Section 3.12 Standard of Conduct. A director shall perform the duties of a director in good faith, in a manner the director reasonably believes to be in or not opposed to the best interests of the corporation, and with the care that an ordinarily prudent person in a like position would use under similar circumstances, in accordance with R.C. § 1701.59.


ARTICLE IV — COMMITTEES

Section 4.1 Creation of Committees. Pursuant to R.C. § 1701.63, the Directors may, by resolution adopted by a majority of the whole authorized number of directors, create an executive committee or other committees, each consisting of one or more directors, and may delegate to any such committee any of the authority of the Directors, however conferred, other than the authority to fill vacancies among the directors or in any committee of the directors.

Section 4.2 Procedures.

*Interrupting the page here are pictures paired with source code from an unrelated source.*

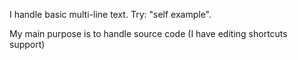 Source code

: I handle basic multi-line text. Try:	"self example".	My main purpose is to handle source code (I have editing shortcuts support)
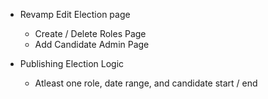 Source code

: - Revamp Edit Election page

  - Create / Delete Roles Page
  - Add Candidate Admin Page

- Publishing Election Logic
  - Atleast one role, date range, and candidate start / end
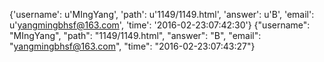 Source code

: {'username': u'MIngYang', 'path': u'1149/1149.html', 'answer': u'B', 'email': u'yangmingbhsf@163.com', 'time': '2016-02-23:07:42:30'}
{"username": "MIngYang", "path": "1149/1149.html", "answer": "B", "email": "yangmingbhsf@163.com", "time": "2016-02-23:07:43:27"} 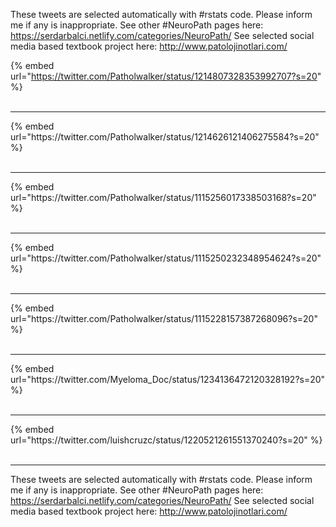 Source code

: 

These tweets are selected automatically with #rstats code. Please inform me if any is inappropriate.
See other #NeuroPath pages here: https://serdarbalci.netlify.com/categories/NeuroPath/ 
See selected social media based textbook project here: http://www.patolojinotlari.com/

{% embed url="https://twitter.com/Patholwalker/status/1214807328353992707?s=20" %}<br>
<br>
<hr>
{% embed url="https://twitter.com/Patholwalker/status/1214626121406275584?s=20" %}<br>
<br>
<hr>
{% embed url="https://twitter.com/Patholwalker/status/1115256017338503168?s=20" %}<br>
<br>
<hr>
{% embed url="https://twitter.com/Patholwalker/status/1115250232348954624?s=20" %}<br>
<br>
<hr>
{% embed url="https://twitter.com/Patholwalker/status/1115228157387268096?s=20" %}<br>
<br>
<hr>
{% embed url="https://twitter.com/Myeloma_Doc/status/1234136472120328192?s=20" %}<br>
<br>
<hr>
{% embed url="https://twitter.com/luishcruzc/status/1220521261551370240?s=20" %}<br>
<br>
<hr>


These tweets are selected automatically with #rstats code. Please inform me if any is inappropriate.
See other #NeuroPath pages here: https://serdarbalci.netlify.com/categories/NeuroPath/ 
See selected social media based textbook project here: http://www.patolojinotlari.com/

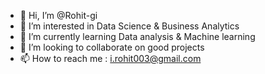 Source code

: - 👋 Hi, I’m @Rohit-gi
- 👀 I’m interested in Data Science & Business Analytics
- 🌱 I’m currently learning Data analysis & Machine learning
- 💞️ I’m looking to collaborate on good projects
- 📫 How to reach me :
     i.rohit003@gmail.com

<!---
Rohit-gi/Rohit-gi is a ✨ special ✨ repository because its `README.md` (this file) appears on your GitHub profile.
You can click the Preview link to take a look at your changes.
--->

Each committee shall serve at the pleasure of the Directors, shall act only in the intervals between meetings of the Directors or as otherwise authorized, and is subject to the control and direction of the Directors. The provisions of these Regulations and the Act governing director meetings, notice and waiver of notice, quorum and voting, and action without a meeting apply to committees and their members to the extent consistent with the Act.


ARTICLE V — OFFICERS

Section 5.1 Officers. Pursuant to R.C. § 1701.64, the officers of the corporation shall consist of a president, a secretary, a treasurer, and, if desired, a chairperson of the board, one or more vice presidents, and such other officers and assistant officers as the Directors may deem necessary. The president shall be a director; no other officer need be a director. Any two or more offices may be held by the same person, but no officer shall execute, acknowledge, or verify any instrument in more than one capacity if the instrument is required to be executed, acknowledged, or verified by two or more officers, except as permitted by a close corporation agreement under R.C. § 1701.591.

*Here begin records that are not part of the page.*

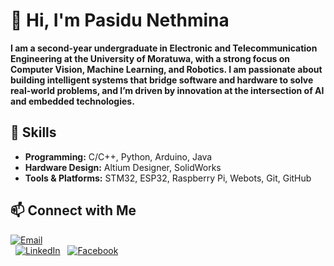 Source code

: # 👋 Hi, I'm Pasidu Nethmina

**I am a second-year undergraduate in Electronic and Telecommunication Engineering at the University of Moratuwa, with a strong focus on Computer Vision, Machine Learning, and Robotics. I am passionate about building intelligent systems that bridge software and hardware to solve real-world problems, and I’m driven by innovation at the intersection of AI and embedded technologies.**

## 🔧 Skills

- **Programming:** C/C++, Python, Arduino, Java
- **Hardware Design:** Altium Designer, SolidWorks
- **Tools & Platforms:** STM32, ESP32, Raspberry Pi, Webots, Git, GitHub  

## 📫 Connect with Me

[![Email](https://img.shields.io/badge/Email-D14836?style=flat&logo=gmail&logoColor=white)](mailto:mapasidun@gmail.com)  
&nbsp;
[![LinkedIn](https://img.shields.io/badge/LinkedIn-0A66C2?style=flat&logo=linkedin&logoColor=white)](https://www.linkedin.com/in/pasidu-nethmina-62630a325/) 
&nbsp;
[![Facebook](https://img.shields.io/badge/Facebook-1877F2?style=flat&logo=facebook&logoColor=white)](https://facebook.com/your.username)  
&nbsp;
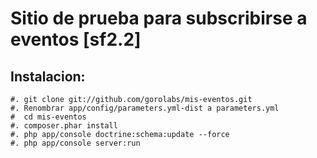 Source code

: Sitio de prueba para subscribirse a eventos [sf2.2]
===================================================


Instalacion:
------------

    
    #. git clone git://github.com/gorolabs/mis-eventos.git
    #. Renombrar app/config/parameters.yml-dist a parameters.yml
    #  cd mis-eventos
    #. composer.phar install
    #. php app/console doctrine:schema:update --force
    #. php app/console server:run





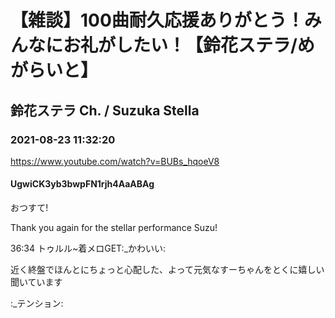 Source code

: # 【雑談】100曲耐久応援ありがとう！みんなにお礼がしたい！【鈴花ステラ/めがらいと】
## 鈴花ステラ Ch. / Suzuka Stella
### 2021-08-23 11:32:20
https://www.youtube.com/watch?v=BUBs_hqoeV8
#### UgwiCK3yb3bwpFN1rjh4AaABAg
おつすて!

Thank you again for the stellar performance Suzu!



36:34 トゥルル~着メロGET:_かわいい:



近く終盤でほんとにちょっと心配した、よって元気なすーちゃんをとくに嬉しい聞いています

:_テンション:

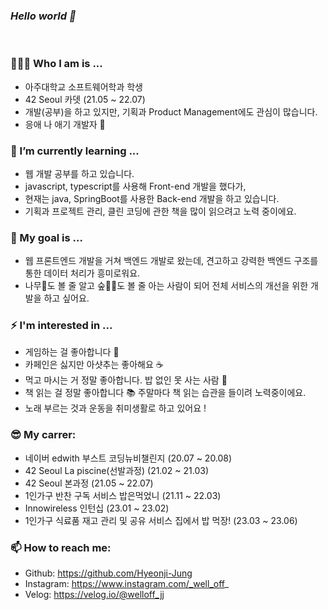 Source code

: ### _Hello world 👋_
<br/>

### 🙋🏻‍♀️ Who I am is ...
- 아주대학교 소프트웨어학과 학생
- 42 Seoul 카뎃 (21.05 ~ 22.07)
- 개발(공부)을 하고 있지만, 기획과 Product Management에도 관심이 많습니다.
- 응애 나 애기 개발자 🍼

### 🌱 I’m currently learning ...
- 웹 개발 공부를 하고 있습니다.
- javascript, typescript를 사용해 Front-end 개발을 했다가,
- 현재는 java, SpringBoot를 사용한 Back-end 개발을 하고 있습니다.
- 기획과 프로젝트 관리, 클린 코딩에 관한 책을 많이 읽으려고 노력 중이에요.

### 🧐 My goal is ...
- 웹 프론트엔드 개발을 거쳐 백엔드 개발로 왔는데, 견고하고 강력한 백엔드 구조를 통한 데이터 처리가 흥미로워요.
- 나무🌴도 볼 줄 알고 숲🌳🌳도 볼 줄 아는 사람이 되어 전체 서비스의 개선을 위한 개발을 하고 싶어요.

### ⚡ I'm interested in ...
- 게임하는 걸 좋아합니다 💙
- 카페인은 싫지만 아샷추는 좋아해요 ☕️
- 먹고 마시는 거 정말 좋아합니다. 밥 없인 못 사는 사람 🍚
- 책 읽는 걸 정말 좋아합니다 📚 주말마다 책 읽는 습관을 들이려 노력중이에요.
- 노래 부르는 것과 운동을 취미생활로 하고 있어요 !

### 😎 My carrer:
- 네이버 edwith 부스트 코딩뉴비챌린지 (20.07 ~ 20.08)
- 42 Seoul La piscine(선발과정) (21.02 ~ 21.03)
- 42 Seoul 본과정 (21.05 ~ 22.07)
- 1인가구 반찬 구독 서비스 밥은먹었니 (21.11 ~ 22.03)
- Innowireless 인턴십 (23.01 ~ 23.02)
- 1인가구 식료품 재고 관리 및 공유 서비스 집에서 밥 먹장! (23.03 ~ 23.06)

###  📫 How to reach me:
- Github: https://github.com/Hyeonji-Jung
- Instagram: https://www.instagram.com/_well_off_
- Velog: https://velog.io/@welloff_jj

Section 5.2 Election and Term. The officers are elected by the Directors and hold office at the pleasure of the Directors. Each officer holds office until a successor is elected or until the officer's earlier resignation or removal.

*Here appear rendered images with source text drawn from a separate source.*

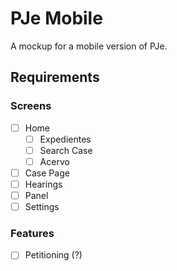 # PJe Mobile
A mockup for a mobile version of PJe.

## Requirements
### Screens
- [ ] Home
    - [ ] Expedientes
    - [ ] Search Case
    - [ ] Acervo
- [ ] Case Page
- [ ] Hearings
- [ ] Panel
- [ ] Settings

### Features
- [ ] Petitioning (?)
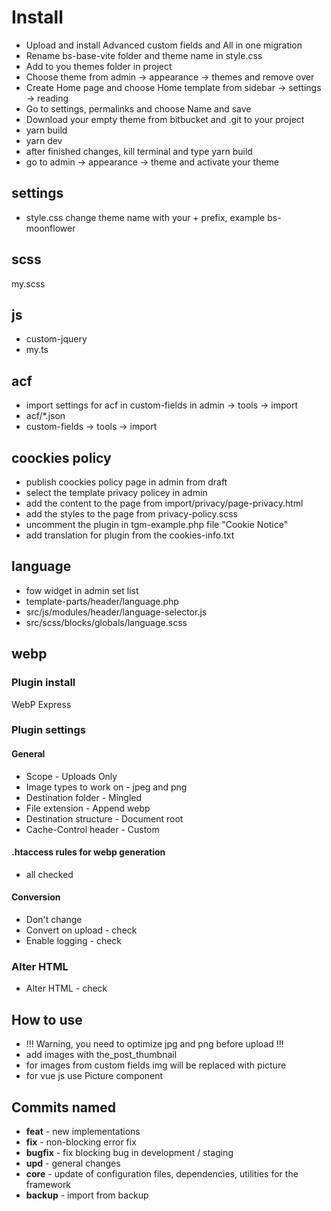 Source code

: # Install

- Upload and install Advanced custom fields and All in one migration
- Rename bs-base-vite folder and theme name in style.css
- Add to you themes folder in project
- Choose theme from admin -> appearance -> themes and remove over
- Create Home page and choose Home template from sidebar -> settings -> reading
- Go to settings, permalinks and choose Name and save
- Download your empty theme from bitbucket and .git to your project
- yarn build
- yarn dev
- after finished changes, kill terminal and type yarn build
- go to admin -> appearance -> theme and activate your theme


## settings

- style.css change theme name with your + prefix, example bs-moonflower

## scss

my.scss

## js

- custom-jquery
- my.ts

## acf

- import settings for acf in custom-fields in admin -> tools -> import
- acf/*.json
- custom-fields -> tools -> import

## coockies policy

- publish coockies policy page in admin from draft
- select the template privacy policey in admin
- add the content to the page from import/privacy/page-privacy.html
- add the styles to the page from privacy-policy.scss
- uncomment the plugin in tgm-example.php file "Cookie Notice"
- add translation for plugin from the cookies-info.txt

## language

- fow widget in admin set list
- template-parts/header/language.php
- src/js/modules/header/language-selector.js
- src/scss/blocks/globals/language.scss

## webp

### Plugin install

WebP Express

### Plugin settings

#### General

- Scope - Uploads Only
- Image types to work on - jpeg and png
- Destination folder - Mingled
- File extension - Append webp
- Destination structure - Document root
- Cache-Control header - Custom

#### .htaccess rules for webp generation

- all checked

#### Conversion

- Don't change
- Convert on upload - check
- Enable logging - check

### Alter HTML

- Alter HTML - check

## How to use

- !!! Warning, you need to optimize jpg and png before upload !!!
- add images with the_post_thumbnail
- for images from custom fields img will be replaced with picture
- for vue js use Picture component

## Commits named

- **feat** - new implementations
- **fix** - non-blocking error fix
- **bugfix** - fix blocking bug in development / staging
- **upd** - general changes
- **core** - update of configuration files, dependencies, utilities for the framework
- **backup** - import from backup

Section 5.3 Resignation and Removal. Pursuant to R.C. § 1701.64, an officer may resign at any time by giving written notice to the corporation, effective upon receipt or at a later time specified in the notice. The Directors may remove any officer at any time, with or without cause, but such removal is without prejudice to the contract rights, if any, of the officer removed.

Section 5.4 President. The president is the chief executive officer of the corporation (unless the Directors designate another officer as chief executive officer) and, subject to the direction of the Directors, has general supervision over the business and affairs of the corporation. The president shall preside at meetings of the shareholders and of the Directors (in the absence of a chairperson of the board) and shall perform such other duties as the Directors may assign.

Section 5.5 Secretary. The secretary shall keep the minutes of the meetings of the shareholders and the Directors, give notices required by the Act, the Articles, or these Regulations, be custodian of the corporate records and of the seal (if any), maintain the share transfer records, and perform such other duties as the Directors or the president may assign.

Section 5.6 Treasurer. The treasurer is the chief financial officer of the corporation and shall have charge and custody of and be responsible for the funds and securities of the corporation, keep accurate books and records of account, deposit corporate funds in depositories selected by the Directors, and perform such other duties as the Directors or the president may assign.


ARTICLE VI — SHARES AND TRANSFERS

Section 6.1 Issuance of Shares. The Directors may authorize the issuance of shares for the consideration permitted by the Act and the Articles. Shares may be certificated or uncertificated as determined by the Directors.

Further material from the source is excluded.